→ **ABOUT THIS EXERCISE**:
Using the entries below, give the count of lines that hold "Android". Say nothing besides the number.
** Opening DATA FOR THIS EXERCISE block **
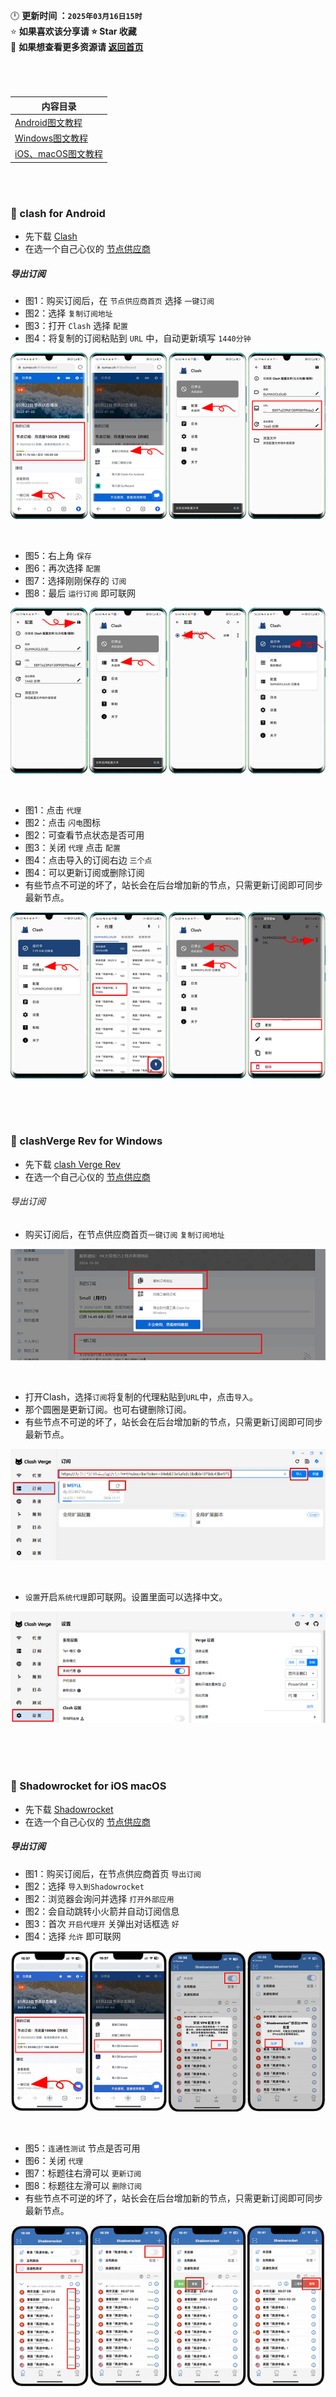 🕛 **更新时间 ：`2025年03月16日15时`**  
⭐ **如果喜欢该分享请 ⭐ Star 收藏**  
🚀 **如果想查看更多资源请 [返回首页](https://github.com/wangzai69/fanqiang)**

#

<br>

| 内容目录 | 
|------|
|[ Android图文教程](#-clash-for-Android)  |
|[ Windows图文教程](#-clashVerge-Rev-for-Windows)|
|[ iOS、macOS图文教程](#-Shadowrocket-for-iOS-macOS)|

<br><br>

### 🚀 clash for Android

- 先下载 [Clash](https://github.com/wangzai69/Clash)
- 在选一个自己心仪的 [节点供应商](https://github.com/wangzai69/vpn)

##### 导出订阅
- 图1：购买订阅后，在 `节点供应商首页` 选择 `一键订阅`
- 图2：选择 `复制订阅地址`
- 图3：打开 `Clash` 选择 `配置`
- 图4：将复制的订阅粘贴到 `URL` 中，自动更新填写 `1440分钟`

![图片描述](https://github.com/wangzai69/wiki/blob/main/images/11.png?raw=true)

<br>

- 图5：右上角 `保存`
- 图6：再次选择 `配置`
- 图7：选择刚刚保存的 `订阅`
- 图8：最后 `运行订阅` 即可联网

![图片描述](https://github.com/wangzai69/wiki/blob/main/images/22.png?raw=true)

<br>

- 图1：点击 `代理`
- 图2：点击 `闪电`图标
- 图2：可查看节点状态是否可用
- 图3：关闭 `代理` 点击 `配置`
- 图4：点击导入的订阅右边 `三个点`
- 图4：可以更新订阅或删除订阅
- 有些节点不可逆的坏了，站长会在后台增加新的节点，只需更新订阅即可同步最新节点。

![图片描述](https://github.com/wangzai69/wiki/blob/main/images/33.png?raw=true)

<br><br><br>

### 🚀 clashVerge Rev for Windows

- 先下载 [clash Verge Rev](https://github.com/wangzai69/app)
- 在选一个自己心仪的 [节点供应商](https://github.com/wangzai69/vpn)

###### 导出订阅


- 购买订阅后，在节点供应商首页<code>一键订阅</code> <code>复制订阅地址</code>

![图片描述](https://github.com/wangzai69/wiki/blob/main/images/111.jpg?raw=true)

<br>

- 打开Clash，选择<code>订阅</code>将复制的代理粘贴到<code>URL</code>中，点击<code>导入</code>。
- 那个圆圈是更新订阅。也可右键删除订阅。
- 有些节点不可逆的坏了，站长会在后台增加新的节点，只需更新订阅即可同步最新节点。

![图片描述](https://github.com/wangzai69/wiki/blob/main/images/222.jpg?raw=true)

<br>

- <code>设置</code>开启<code>系统代理</code>即可联网。设置里面可以选择中文。

![图片描述](https://github.com/wangzai69/wiki/blob/main/images/333.jpg?raw=true)

<br><br><br>

### 🚀 Shadowrocket for iOS macOS

- 先下载 [Shadowrocket](https://github.com/wangzai69/shadowrocket)
- 在选一个自己心仪的 [节点供应商](https://github.com/wangzai69/vpn)

##### 导出订阅

- 图1：购买订阅后，在节点供应商首页 `导出订阅`
- 图2：选择 `导入到Shadowrocket`
- 图2：浏览器会询问并选择 `打开外部应用`
- 图2：会自动跳转小火箭并自动订阅信息
- 图3：首次 `开启代理开` 关弹出对话框选 `好`
- 图4：选择 `允许` 即可联网


![图片描述](https://github.com/wangzai69/wiki/blob/main/images/33.jpg?raw=true)

<br>

- 图5：`连通性测试` 节点是否可用
- 图6：关闭 `代理`
- 图7：标题往右滑可以 `更新订阅`
- 图8：标题往左滑可以 `删除订阅` 
- 有些节点不可逆的坏了，站长会在后台增加新的节点，只需更新订阅即可同步最新节点。

![图片描述](https://github.com/wangzai69/wiki/blob/main/images/44.jpg?raw=true)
** Closing DATA FOR THIS EXERCISE block **
→ **SOLUTION TO THIS EXERCISE**:
2